Pembroke chuckled. “I had forgotten how amusing you could be. Doubtless you have bewitched many a young man since your return to court. You entranced my son during your stay at Baynard’s Castle, but the lad has learned much about court during the months since the queen took her throne. He is warier now. You remember Henry, I trust?”
“I was his wife!” I snapped, thinking he was trying to make a fool of me. “Of course I remember—” At that moment I realized he had actually summoned Henry to approach us.
Reluctance slowed Henry’s long-legged stride as he came forward and bowed. He did not look as handsome as I remembered: his mouth was a little less decided, his jaw a trifle softer, his eyes thinner of emotion, like a pool of rain upon a hollowed stone.
“My lady.” Henry pressed one hand to his blue gallant doublet.

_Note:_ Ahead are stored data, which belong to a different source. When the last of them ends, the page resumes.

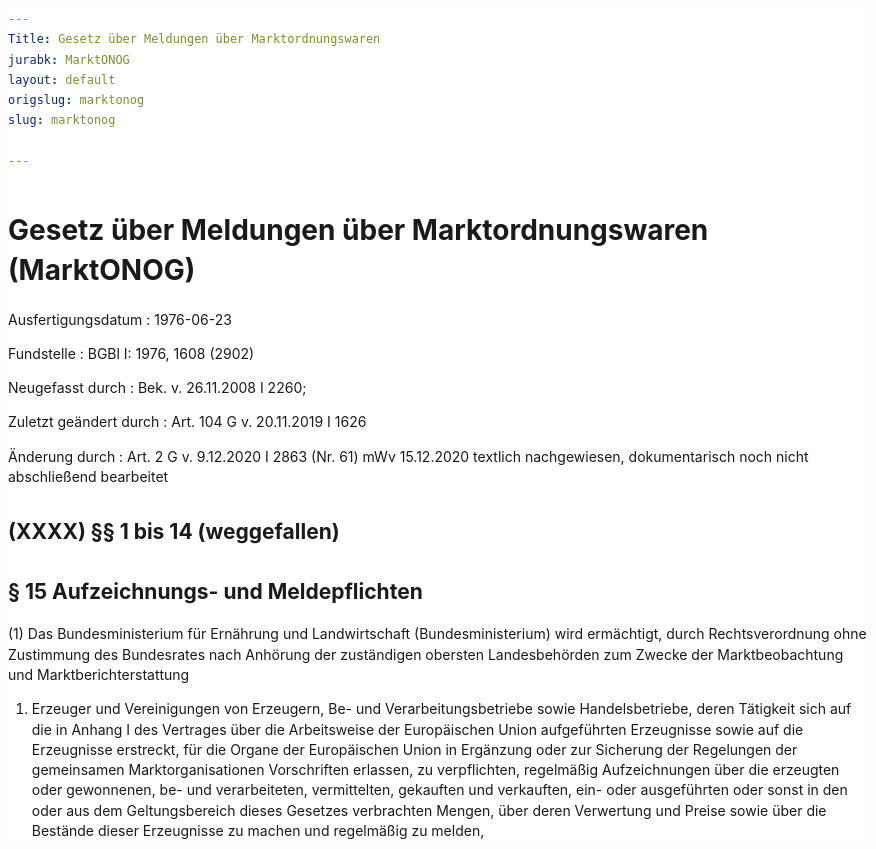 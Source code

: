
 ```yaml
---
Title: Gesetz über Meldungen über Marktordnungswaren
jurabk: MarktONOG
layout: default
origslug: marktonog
slug: marktonog

---
```


# Gesetz über Meldungen über Marktordnungswaren (MarktONOG)

Ausfertigungsdatum
:   1976-06-23

Fundstelle
:   BGBl I: 1976, 1608 (2902)

Neugefasst durch
:   Bek. v. 26.11.2008 I 2260;

Zuletzt geändert durch
:   Art. 104 G v. 20.11.2019 I 1626

Änderung durch
:   Art. 2 G v. 9.12.2020 I 2863 (Nr. 61) mWv 15.12.2020 textlich nachgewiesen, dokumentarisch noch nicht abschließend bearbeitet


## (XXXX) §§ 1 bis 14 (weggefallen)



## § 15 Aufzeichnungs- und Meldepflichten

(1) Das Bundesministerium für Ernährung und Landwirtschaft
(Bundesministerium) wird ermächtigt, durch Rechtsverordnung ohne
Zustimmung des Bundesrates nach Anhörung der zuständigen obersten
Landesbehörden zum Zwecke der Marktbeobachtung und
Marktberichterstattung

1.  Erzeuger und Vereinigungen von Erzeugern, Be- und
    Verarbeitungsbetriebe sowie Handelsbetriebe, deren Tätigkeit sich auf
    die in Anhang I des Vertrages über die Arbeitsweise der Europäischen
    Union aufgeführten Erzeugnisse sowie auf die Erzeugnisse erstreckt,
    für die Organe der Europäischen Union in Ergänzung oder zur Sicherung
    der Regelungen der gemeinsamen Marktorganisationen Vorschriften
    erlassen, zu verpflichten, regelmäßig Aufzeichnungen über die
    erzeugten oder gewonnenen, be- und verarbeiteten, vermittelten,
    gekauften und verkauften, ein- oder ausgeführten oder sonst in den
    oder aus dem Geltungsbereich dieses Gesetzes verbrachten Mengen, über
    deren Verwertung und Preise sowie über die Bestände dieser Erzeugnisse
    zu machen und regelmäßig zu melden,
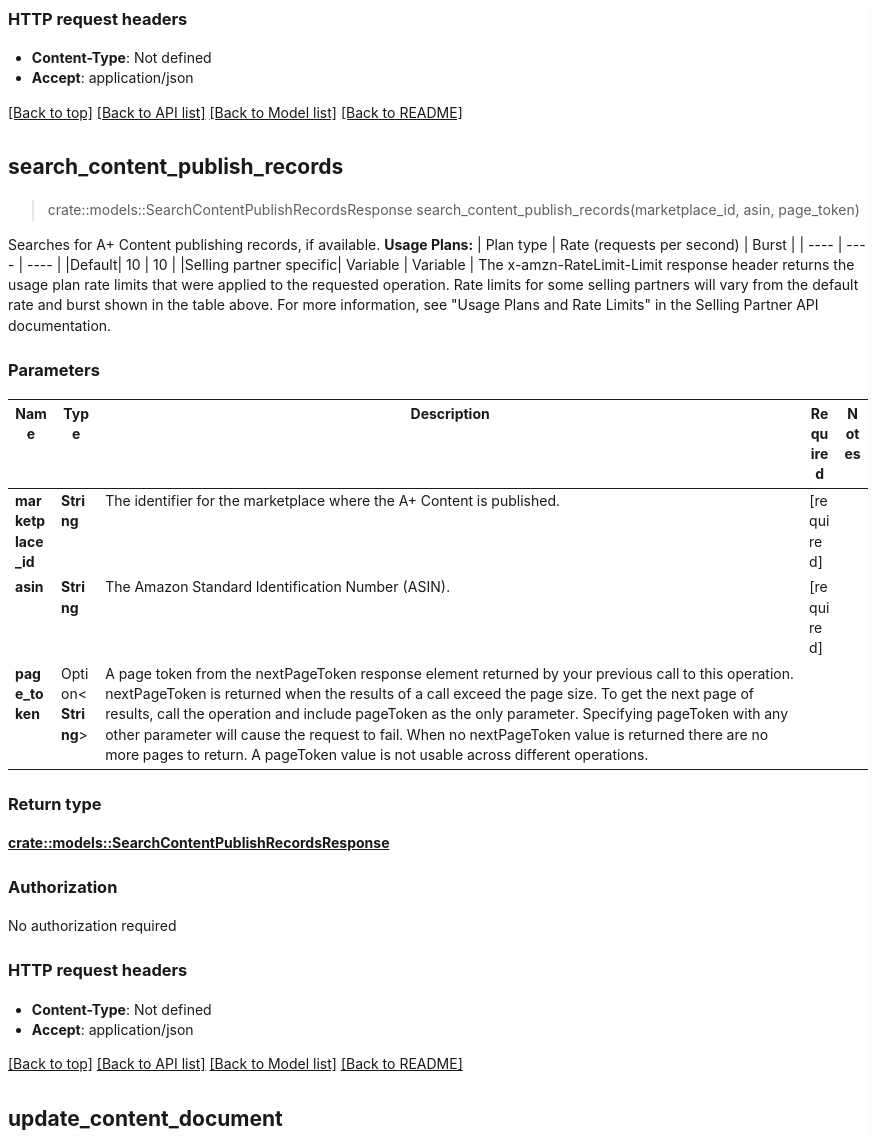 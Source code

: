 ### HTTP request headers

- **Content-Type**: Not defined
- **Accept**: application/json

[[Back to top]](#) [[Back to API list]](../README.md#documentation-for-api-endpoints) [[Back to Model list]](../README.md#documentation-for-models) [[Back to README]](../README.md)


## search_content_publish_records

> crate::models::SearchContentPublishRecordsResponse search_content_publish_records(marketplace_id, asin, page_token)


Searches for A+ Content publishing records, if available.  **Usage Plans:**  | Plan type | Rate (requests per second) | Burst | | ---- | ---- | ---- | |Default| 10 | 10 | |Selling partner specific| Variable | Variable |  The x-amzn-RateLimit-Limit response header returns the usage plan rate limits that were applied to the requested operation. Rate limits for some selling partners will vary from the default rate and burst shown in the table above. For more information, see \"Usage Plans and Rate Limits\" in the Selling Partner API documentation.

### Parameters


Name | Type | Description  | Required | Notes
------------- | ------------- | ------------- | ------------- | -------------
**marketplace_id** | **String** | The identifier for the marketplace where the A+ Content is published. | [required] |
**asin** | **String** | The Amazon Standard Identification Number (ASIN). | [required] |
**page_token** | Option<**String**> | A page token from the nextPageToken response element returned by your previous call to this operation. nextPageToken is returned when the results of a call exceed the page size. To get the next page of results, call the operation and include pageToken as the only parameter. Specifying pageToken with any other parameter will cause the request to fail. When no nextPageToken value is returned there are no more pages to return. A pageToken value is not usable across different operations. |  |

### Return type

[**crate::models::SearchContentPublishRecordsResponse**](SearchContentPublishRecordsResponse.md)

### Authorization

No authorization required

### HTTP request headers

- **Content-Type**: Not defined
- **Accept**: application/json

[[Back to top]](#) [[Back to API list]](../README.md#documentation-for-api-endpoints) [[Back to Model list]](../README.md#documentation-for-models) [[Back to README]](../README.md)


## update_content_document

I remembered how that hand had caressed my cheek. His voice caught, and I felt an answering jolt in my own chest. Was Henry thinking of the times he had touched me? Kissed me? Had he yearned for me in the time we had been parted?
I was certain he must have. He wanted a stolen moment with me as much as I wanted one with him, but how could he approach me with his father always so near? Perhaps he was just waiting for his chance to catch me alone. Surely in the midst of a coronation crowd, he would be able to leave Pembroke’s side.
My heart nearly hammered its way out of my chest as I pictured the meeting to come. Henry would draw me into the shadows and kiss me. We would speak of our hopes for the future, our desolation at losing each other. We would say the farewells Pembroke had denied us when he swept me from his household in such haste.